Implementation:Huggingface Datatrove MinhashDedupSignature
| Knowledge Sources | |
|---|---|
| Domains | |
| Last Updated | 2026-02-14 00:00 GMT |
Overview
Concrete pipeline step that computes MinHash signatures for each document in a DocumentsPipeline and writes sorted binary signature files to disk. This is the first of four stages in the Datatrove MinHash deduplication pipeline. Each document is tokenized into word n-grams, hashed through multiple permutation functions, and the resulting signatures are partitioned into LSH buckets and sorted for efficient downstream matching.
Description
MinhashDedupSignature extends PipelineStep and performs the following:
- Text normalization and tokenization: Each document's text is simplified (lowercased, whitespace-normalized, punctuation removed via
simplify_text) and tokenized using a language-specific word tokenizer. - Shingling: Consecutive word tokens are grouped into n-grams of size
n_grams(default 5). Each n-gram is hashed into auint64value using the configured hash function. - Signature computation: All shingle hashes are transformed via 112 random permutation functions (parameterized by
aandbcoefficients drawn from a seeded RNG). For each function, the minimum hash across all shingles is taken. The 112 values are split into 14 bands of 8 hashes each. - Binary output: Each band's signatures are written to
bucket_{bi:03d}/{rank:05d}.minhash.sigfiles in packed binary format. - Sorting: After all documents are processed, each bucket file is read into a NumPy structured array, sorted by signature fields, and written back. A Blake2b checksum verification ensures data integrity after writing.

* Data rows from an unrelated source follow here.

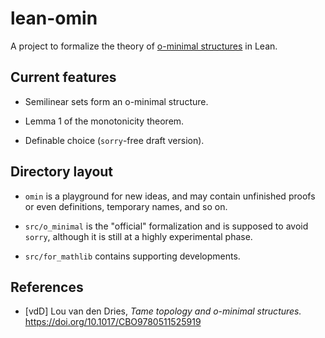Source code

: # lean-omin

A project to formalize the theory of [o-minimal structures](https://en.wikipedia.org/wiki/O-minimal_theory) in Lean.

## Current features

* Semilinear sets form an o-minimal structure.

* Lemma 1 of the monotonicity theorem.

* Definable choice (`sorry`-free draft version).

## Directory layout

* `omin` is a playground for new ideas,
  and may contain unfinished proofs or even definitions,
  temporary names, and so on.

* `src/o_minimal` is the "official" formalization
  and is supposed to avoid `sorry`,
  although it is still at a highly experimental phase.

* `src/for_mathlib` contains supporting developments.

## References

* [vdD] Lou van den Dries, *Tame topology and o-minimal structures.*
  https://doi.org/10.1017/CBO9780511525919
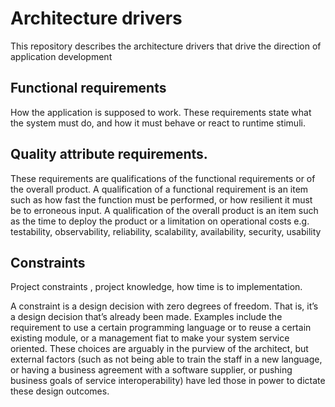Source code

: # Architecture drivers
This repository describes the architecture drivers that drive the direction of application development

## Functional requirements

How the application is supposed to work. 
These requirements state what the system must do, and how it must behave or react to runtime stimuli.

## Quality attribute requirements. 

These requirements are qualifications of
the functional requirements or of the overall product. A qualification of a
functional requirement is an item such as how fast the function must be
performed, or how resilient it must be to erroneous input. A qualification
of the overall product is an item such as the time to deploy the product or a
limitation on operational costs e.g. testability, observability, reliability, scalability, availability, security, usability

## Constraints

Project constraints , project knowledge, how time is to implementation. 

A constraint is a design decision with zero degrees of freedom.
That is, it’s a design decision that’s already been made. Examples include
the requirement to use a certain programming language or to reuse a certain
existing module, or a management fiat to make your system service oriented. These choices are arguably in the purview of the architect, but external factors (such as not being able to train the staff in a new language, or
having a business agreement with a software supplier, or pushing business
goals of service interoperability) have led those in power to dictate these
design outcomes.
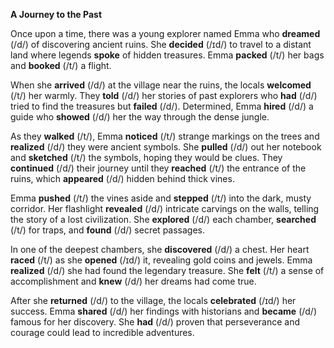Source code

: **A Journey to the Past**

Once upon a time, there was a young explorer named Emma who **dreamed** (/d/) of discovering ancient ruins. She **decided** (/ɪd/) to travel to a distant land where legends **spoke** of hidden treasures. Emma **packed** (/t/) her bags and **booked** (/t/) a flight.

When she **arrived** (/d/) at the village near the ruins, the locals **welcomed** (/t/) her warmly. They **told** (/d/) her stories of past explorers who **had** (/d/) tried to find the treasures but **failed** (/d/). Determined, Emma **hired** (/d/) a guide who **showed** (/d/) her the way through the dense jungle.

As they **walked** (/t/), Emma **noticed** (/t/) strange markings on the trees and **realized** (/d/) they were ancient symbols. She **pulled** (/d/) out her notebook and **sketched** (/t/) the symbols, hoping they would be clues. They **continued** (/d/) their journey until they **reached** (/t/) the entrance of the ruins, which **appeared** (/d/) hidden behind thick vines.

Emma **pushed** (/t/) the vines aside and **stepped** (/t/) into the dark, musty corridor. Her flashlight **revealed** (/d/) intricate carvings on the walls, telling the story of a lost civilization. She **explored** (/d/) each chamber, **searched** (/t/) for traps, and **found** (/d/) secret passages.

In one of the deepest chambers, she **discovered** (/d/) a chest. Her heart **raced** (/t/) as she **opened** (/ɪd/) it, revealing gold coins and jewels. Emma **realized** (/d/) she had found the legendary treasure. She **felt** (/t/) a sense of accomplishment and **knew** (/d/) her dreams had come true.

After she **returned** (/d/) to the village, the locals **celebrated** (/ɪd/) her success. Emma **shared** (/d/) her findings with historians and **became** (/d/) famous for her discovery. She **had** (/d/) proven that perseverance and courage could lead to incredible adventures.
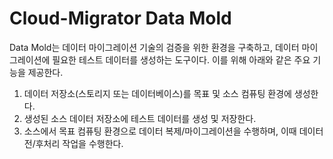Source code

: # Cloud-Migrator Data Mold

Data Mold는 데이터 마이그레이션 기술의 검증을 위한 환경을 구축하고, 데이터 마이그레이션에 필요한 테스트 데이터를 생성하는 도구이다.
이를 위해 아래와 같은 주요 기능을 제공한다.
1. 데이터 저장소(스토리지 또는 데이터베이스)를 목표 및 소스 컴퓨팅 환경에 생성한다. 
2. 생성된 소스 데이터 저장소에 테스트 데이터를 생성 및 저장한다.
3. 소스에서 목표 컴퓨팅 환경으로 데이터 복제/마이그레이션을 수행하며, 이때 데이터 전/후처리 작업을 수행한다.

The class supports skip mode (skip_existing_sigs=True) which checks for pre-existing valid signature files and avoids recomputation.
Usage
from datatrove.pipeline.dedup import MinhashDedupSignature, MinhashConfig
# With default configuration (5-grams, 14 buckets, 8 hashes/bucket)
sig_step = MinhashDedupSignature(
output_folder="s3://my-bucket/minhash/sigs",
)
# With custom configuration
config = MinhashConfig(
n_grams=5,
num_buckets=14,
hashes_per_bucket=8,
seed=1,
)
sig_step = MinhashDedupSignature(
output_folder="s3://my-bucket/minhash/sigs",
config=config,
language="en",
skip_existing_sigs=False,
)
Code Reference
Source Location
- Repository:
huggingface/datatrove - File:
src/datatrove/pipeline/dedup/minhash.py(lines 124--322)
Signature
class MinhashDedupSignature(PipelineStep):
def __init__(
self,
output_folder: DataFolderLike,
config: MinhashConfig = None,
language: str = Languages.english,
skip_existing_sigs: bool = False,
):
Configuration dataclass:
@dataclass
class MinhashConfig:
n_grams: int = 5
num_buckets: int = 14
hashes_per_bucket: int = 8
seed: int = 1
norm_config: TextNormConfig = field(default_factory=TextNormConfig)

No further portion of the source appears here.